- Born: April 26, 1979 (age 46) Osby, Skåne, Sweden
- Spouse: Damiano Mazzarella
- Modeling information
- Height: 5 ft 10 in (1.78 m)
- Hair color: Blonde
- Eye color: Blue

= Malin Persson =

Swedish model and costume maker

Malin Persson (born April 26, 1979, in Osby, Skåne, Sweden) is a fashion model from Sweden. Persson works as a full-time model, mainly in Paris, New York City and Milan. She lives in Malmö with her sons Tiago, Chleo and Milo.

==Modeling career==

Persson has worked for famous designers such as Chanel, Karl Lagerfeld, Dior, Givenchy and Dolce & Gabbana. She signed on various agencies such as 1 Model Management, NEXT Models, and Mikas Stockholm. Persson has been seen in campaigns such as Chanel, ETRO, Paul Smith, Lagerfeld gallery, D&G, Shiseido, Malo, etc. She has worked on film projects such as Hot Dog, Puritan and Messages. Also, she has functioned as a custom buyer and a custom assistant. She has opened a very successful bar named "Salotto42" in Rome, where she now lives with her husband Damiano Mazzarella and 2 kids, Tiago (4) and Milo (2).
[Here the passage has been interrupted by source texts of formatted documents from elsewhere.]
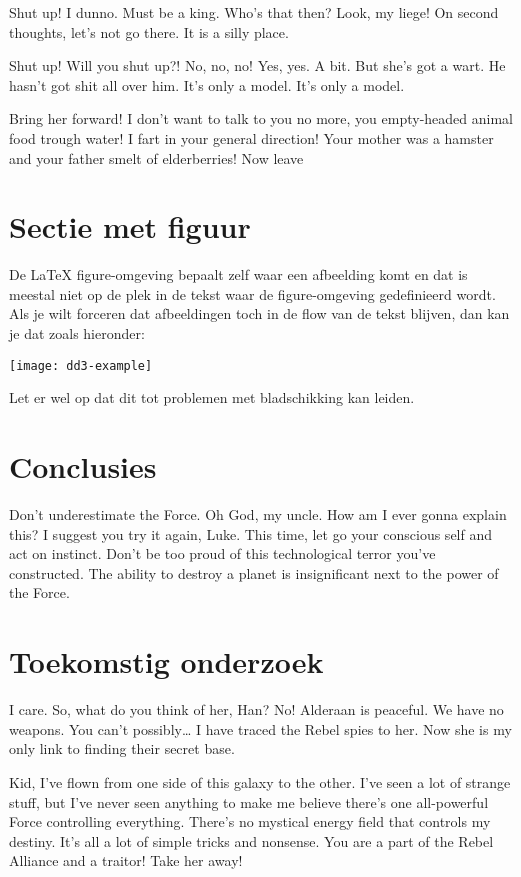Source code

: \documentclass[english,a0,portrait]{hogent-poster}
\begin{document}
\begin{multicols}{2}
Shut up! I dunno. Must be a king. Who's that then? Look, my liege! On second thoughts, let's not go there. It is a silly place.

Shut up! Will you shut up?! No, no, no! Yes, yes. A bit. But she's got a wart. He hasn't got shit all over him. It's only a model. It's only a model.

Bring her forward! I don't want to talk to you no more, you empty-headed animal food trough water! I fart in your general direction! Your mother was a hamster and your father smelt of elderberries! Now leave 

\section{Sectie met figuur}

De {\LaTeX} figure-omgeving bepaalt zelf waar een afbeelding komt en dat is meestal niet op de plek in de tekst waar de figure-omgeving gedefinieerd wordt. Als je wilt forceren dat afbeeldingen toch in de flow van de tekst blijven, dan kan je dat zoals hieronder:

\begin{center}
  \captionsetup{type=figure}
  \texttt{[image: dd3-example]}
\end{center}

Let er wel op dat dit tot problemen met bladschikking kan leiden.

\section{Conclusies}

Don't underestimate the Force. Oh God, my uncle. How am I ever gonna explain this? I suggest you try it again, Luke. This time, let go your conscious self and act on instinct. Don't be too proud of this technological terror you've constructed. The ability to destroy a planet is insignificant next to the power of the Force.

\section{Toekomstig onderzoek}

I care. So, what do you think of her, Han? No! Alderaan is peaceful. We have no weapons. You can't possibly… I have traced the Rebel spies to her. Now she is my only link to finding their secret base.

Kid, I've flown from one side of this galaxy to the other. I've seen a lot of strange stuff, but I've never seen anything to make me believe there's one all-powerful Force controlling everything. There's no mystical energy field that controls my destiny. It's all a lot of simple tricks and nonsense. You are a part of the Rebel Alliance and a traitor! Take her away! 

\end{multicols}
\end{document}
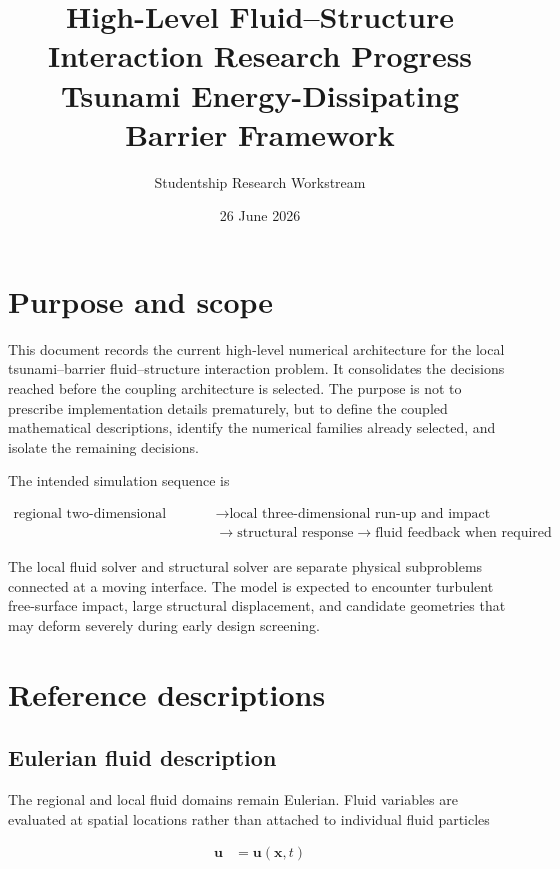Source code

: \documentclass[11pt,a4paper]{article}
\title{High-Level Fluid--Structure Interaction Research Progress\\
\large Tsunami Energy-Dissipating Barrier Framework}
\author{Studentship Research Workstream}
\date{26 June 2026}
\begin{document}
\maketitle
\tableofcontents
\clearpage

\section{Purpose and scope}
\label{sec:purpose}

This document records the current high-level numerical architecture for the local tsunami--barrier fluid--structure interaction problem. It consolidates the decisions reached before the coupling architecture is selected. The purpose is not to prescribe implementation details prematurely, but to define the coupled mathematical descriptions, identify the numerical families already selected, and isolate the remaining decisions.

The intended simulation sequence is

\begin{align}
\text{regional two-dimensional propagation}
&\longrightarrow
\text{local three-dimensional run-up and impact}
\nonumber\\
&\longrightarrow
\text{structural response}
\longrightarrow
\text{fluid feedback when required}
\label{eq:simulation-sequence}
\end{align}

The local fluid solver and structural solver are separate physical subproblems connected at a moving interface. The model is expected to encounter turbulent free-surface impact, large structural displacement, and candidate geometries that may deform severely during early design screening.

\section{Reference descriptions}
\label{sec:reference-descriptions}

\subsection{Eulerian fluid description}
\label{subsec:eulerian-fluid}

The regional and local fluid domains remain Eulerian. Fluid variables are evaluated at spatial locations rather than attached to individual fluid particles

\begin{align}
\bm{u} &= \bm{u}(\bm{x},t)
\label{eq:eulerian-velocity}
\end{align}
\end{document}
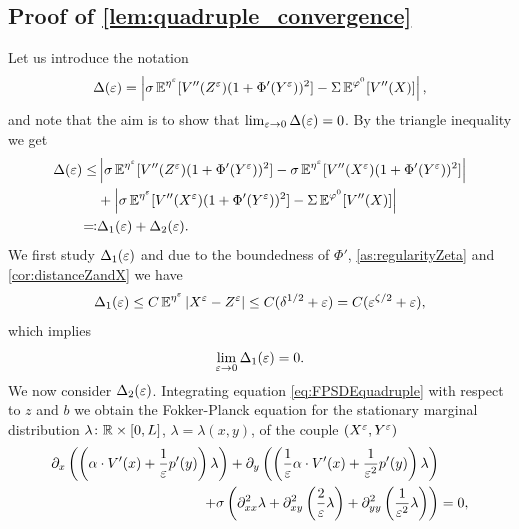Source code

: \documentclass[review,onefignum,onetabnum]{siamonline190516}
\begin{document}
\begin{appendices}
\subsection{Proof of \cref{lem:quadruple_convergence}}

	Let us introduce the notation 
	\begin{equation}
	\Delta(\varepsilon) = \left| \sigma \operatorname{\mathbb{E}}^{\eta^\varepsilon} [V''(Z^\varepsilon) (1 + \Phi'(Y^\varepsilon))^2] - \Sigma \operatorname{\mathbb{E}}^{\varphi^0} [V''(X)] \right|,
	\end{equation}
	and note that the aim is to show that $\lim_{\varepsilon \to 0} \Delta(\varepsilon) = 0$. By the triangle inequality we get
	\begin{equation}
	\begin{aligned}
	\Delta(\varepsilon) \le& \left| \sigma \operatorname{\mathbb{E}}^{\eta^\varepsilon} [V''(Z^\varepsilon) (1 + \Phi'(Y^\varepsilon))^2] - \sigma \operatorname{\mathbb{E}}^{\eta^\varepsilon} [V''(X^\varepsilon) (1 + \Phi'(Y^\varepsilon))^2] \right| \\
	&+ \left| \sigma \operatorname{\mathbb{E}}^{\eta^\varepsilon} [V''(X^\varepsilon) (1 + \Phi'(Y^\varepsilon))^2] - \Sigma \operatorname{\mathbb{E}}^{\varphi^0} [V''(X)] \right| \\
	\eqqcolon& \Delta_1(\varepsilon) + \Delta_2(\varepsilon).
	\end{aligned}
	\end{equation}
	We first study $\Delta_1(\varepsilon)$ and due to the boundedness of $\Phi'$, \cref{as:regularityZeta} and \cref{cor:distanceZandX} we have
	\begin{equation}
	\Delta_1(\varepsilon) \le C \operatorname{\mathbb{E}}^{\eta^\varepsilon} \left\lvert X^\varepsilon - Z^\varepsilon\right\rvert \le C (\delta^{1/2} + \varepsilon) = C (\varepsilon^{\zeta/2} + \varepsilon),
	\end{equation}
	which implies
	\begin{equation}
	\lim_{\varepsilon \to 0} \Delta_1(\varepsilon) = 0.
	\end{equation}
	We now consider $\Delta_2(\varepsilon)$. Integrating equation \eqref{eq:FPSDEquadruple} with respect to $z$ and $b$ we obtain the Fokker-Planck equation for the stationary marginal distribution $\lambda \colon \mathbb{R} \times [0,L]$, $\lambda = \lambda(x,y)$, of the couple $(X^\varepsilon,Y^\varepsilon)$
	\begin{equation}
	\begin{aligned}
	\partial_x \left( \left( \alpha \cdot V'(x) + \frac1\epl p'(y) \right) \lambda \right) + \partial_y \left( \left( \frac1\epl \alpha \cdot V'(x) + \frac{1}{\epl^2} p'(y) \right) \lambda \right) & \\
	+ \sigma \left( \partial_{xx}^2 \lambda + \partial_{xy}^2 \left( \frac2\epl \lambda \right) + \partial_{yy}^2 \left( \frac{1}{\epl^2} \lambda \right) \right) &= 0,
	\end{aligned}

\end{equation}
\end{appendices}
\end{document}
Persson became known when she hosted Scandinavia's Next Top Model, where she encouraged Swedish girls to fulfill their modeling ambitions. Previously, Mini Anden was the host, but Persson replaced her due to criticism of Anden. Later on, she also left the show and was replaced by Swedish model Vendela Kirsebom as a host for Cycle 4.